» **WORK TASK**:
Every record below should be printed exactly as it appears.

Dataset entries

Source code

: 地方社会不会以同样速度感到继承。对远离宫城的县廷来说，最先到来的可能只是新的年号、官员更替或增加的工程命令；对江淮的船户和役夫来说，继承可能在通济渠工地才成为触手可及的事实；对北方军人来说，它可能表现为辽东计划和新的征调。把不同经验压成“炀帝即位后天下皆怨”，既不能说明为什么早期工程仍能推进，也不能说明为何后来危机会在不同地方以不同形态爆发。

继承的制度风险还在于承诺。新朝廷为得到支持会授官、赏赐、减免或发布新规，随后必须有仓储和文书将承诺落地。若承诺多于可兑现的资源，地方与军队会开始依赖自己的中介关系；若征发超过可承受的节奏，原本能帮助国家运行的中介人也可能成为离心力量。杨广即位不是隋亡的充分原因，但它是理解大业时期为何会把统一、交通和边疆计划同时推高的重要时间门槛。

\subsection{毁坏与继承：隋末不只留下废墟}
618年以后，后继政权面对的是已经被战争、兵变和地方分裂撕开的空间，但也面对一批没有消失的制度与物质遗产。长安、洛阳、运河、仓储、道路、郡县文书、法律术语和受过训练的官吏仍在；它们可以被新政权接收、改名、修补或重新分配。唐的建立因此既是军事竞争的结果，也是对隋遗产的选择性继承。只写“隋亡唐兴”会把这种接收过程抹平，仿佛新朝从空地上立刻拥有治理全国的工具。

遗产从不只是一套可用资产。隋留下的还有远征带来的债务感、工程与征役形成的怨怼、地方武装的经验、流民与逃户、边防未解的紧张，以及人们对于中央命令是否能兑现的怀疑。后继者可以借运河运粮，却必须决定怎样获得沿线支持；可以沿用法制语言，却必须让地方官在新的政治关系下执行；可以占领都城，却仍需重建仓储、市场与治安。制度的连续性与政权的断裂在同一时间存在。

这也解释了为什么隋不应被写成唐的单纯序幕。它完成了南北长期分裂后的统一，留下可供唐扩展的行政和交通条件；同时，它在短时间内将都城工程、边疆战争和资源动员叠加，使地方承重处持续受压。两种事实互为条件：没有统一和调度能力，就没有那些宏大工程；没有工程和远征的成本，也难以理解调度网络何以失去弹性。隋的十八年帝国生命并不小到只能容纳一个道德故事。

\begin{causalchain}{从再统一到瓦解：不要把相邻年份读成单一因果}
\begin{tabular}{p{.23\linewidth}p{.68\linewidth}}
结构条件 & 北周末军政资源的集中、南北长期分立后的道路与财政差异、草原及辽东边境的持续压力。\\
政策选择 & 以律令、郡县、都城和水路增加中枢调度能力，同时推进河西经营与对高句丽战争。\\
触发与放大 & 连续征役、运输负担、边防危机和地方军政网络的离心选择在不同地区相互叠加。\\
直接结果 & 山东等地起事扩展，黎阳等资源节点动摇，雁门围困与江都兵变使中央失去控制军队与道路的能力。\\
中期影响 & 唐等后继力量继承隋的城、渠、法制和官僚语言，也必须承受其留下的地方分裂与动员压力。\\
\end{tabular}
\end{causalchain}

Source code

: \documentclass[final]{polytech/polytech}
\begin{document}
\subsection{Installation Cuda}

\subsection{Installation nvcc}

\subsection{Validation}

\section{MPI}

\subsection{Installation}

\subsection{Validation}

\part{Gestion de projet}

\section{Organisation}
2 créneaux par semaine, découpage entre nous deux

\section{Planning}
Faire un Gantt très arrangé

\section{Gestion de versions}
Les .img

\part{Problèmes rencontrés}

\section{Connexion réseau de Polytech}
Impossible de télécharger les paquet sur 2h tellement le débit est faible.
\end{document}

» **EXPECTED ANSWER**:
Source code

: 地方社会不会以同样速度感到继承。对远离宫城的县廷来说，最先到来的可能只是新的年号、官员更替或增加的工程命令；对江淮的船户和役夫来说，继承可能在通济渠工地才成为触手可及的事实；对北方军人来说，它可能表现为辽东计划和新的征调。把不同经验压成“炀帝即位后天下皆怨”，既不能说明为什么早期工程仍能推进，也不能说明为何后来危机会在不同地方以不同形态爆发。

继承的制度风险还在于承诺。新朝廷为得到支持会授官、赏赐、减免或发布新规，随后必须有仓储和文书将承诺落地。若承诺多于可兑现的资源，地方与军队会开始依赖自己的中介关系；若征发超过可承受的节奏，原本能帮助国家运行的中介人也可能成为离心力量。杨广即位不是隋亡的充分原因，但它是理解大业时期为何会把统一、交通和边疆计划同时推高的重要时间门槛。

\subsection{毁坏与继承：隋末不只留下废墟}
618年以后，后继政权面对的是已经被战争、兵变和地方分裂撕开的空间，但也面对一批没有消失的制度与物质遗产。长安、洛阳、运河、仓储、道路、郡县文书、法律术语和受过训练的官吏仍在；它们可以被新政权接收、改名、修补或重新分配。唐的建立因此既是军事竞争的结果，也是对隋遗产的选择性继承。只写“隋亡唐兴”会把这种接收过程抹平，仿佛新朝从空地上立刻拥有治理全国的工具。

遗产从不只是一套可用资产。隋留下的还有远征带来的债务感、工程与征役形成的怨怼、地方武装的经验、流民与逃户、边防未解的紧张，以及人们对于中央命令是否能兑现的怀疑。后继者可以借运河运粮，却必须决定怎样获得沿线支持；可以沿用法制语言，却必须让地方官在新的政治关系下执行；可以占领都城，却仍需重建仓储、市场与治安。制度的连续性与政权的断裂在同一时间存在。

这也解释了为什么隋不应被写成唐的单纯序幕。它完成了南北长期分裂后的统一，留下可供唐扩展的行政和交通条件；同时，它在短时间内将都城工程、边疆战争和资源动员叠加，使地方承重处持续受压。两种事实互为条件：没有统一和调度能力，就没有那些宏大工程；没有工程和远征的成本，也难以理解调度网络何以失去弹性。隋的十八年帝国生命并不小到只能容纳一个道德故事。

\begin{causalchain}{从再统一到瓦解：不要把相邻年份读成单一因果}
\begin{tabular}{p{.23\linewidth}p{.68\linewidth}}
结构条件 & 北周末军政资源的集中、南北长期分立后的道路与财政差异、草原及辽东边境的持续压力。\\
政策选择 & 以律令、郡县、都城和水路增加中枢调度能力，同时推进河西经营与对高句丽战争。\\
触发与放大 & 连续征役、运输负担、边防危机和地方军政网络的离心选择在不同地区相互叠加。\\
直接结果 & 山东等地起事扩展，黎阳等资源节点动摇，雁门围困与江都兵变使中央失去控制军队与道路的能力。\\
中期影响 & 唐等后继力量继承隋的城、渠、法制和官僚语言，也必须承受其留下的地方分裂与动员压力。\\
\end{tabular}
\end{causalchain}

Source code

: \documentclass[final]{polytech/polytech}
\begin{document}
\subsection{Installation Cuda}

\subsection{Installation nvcc}

\subsection{Validation}

\section{MPI}

\subsection{Installation}

\subsection{Validation}

\part{Gestion de projet}

\section{Organisation}
2 créneaux par semaine, découpage entre nous deux

\section{Planning}
Faire un Gantt très arrangé

\section{Gestion de versions}
Les .img

\part{Problèmes rencontrés}

\section{Connexion réseau de Polytech}
Impossible de télécharger les paquet sur 2h tellement le débit est faible.
\end{document}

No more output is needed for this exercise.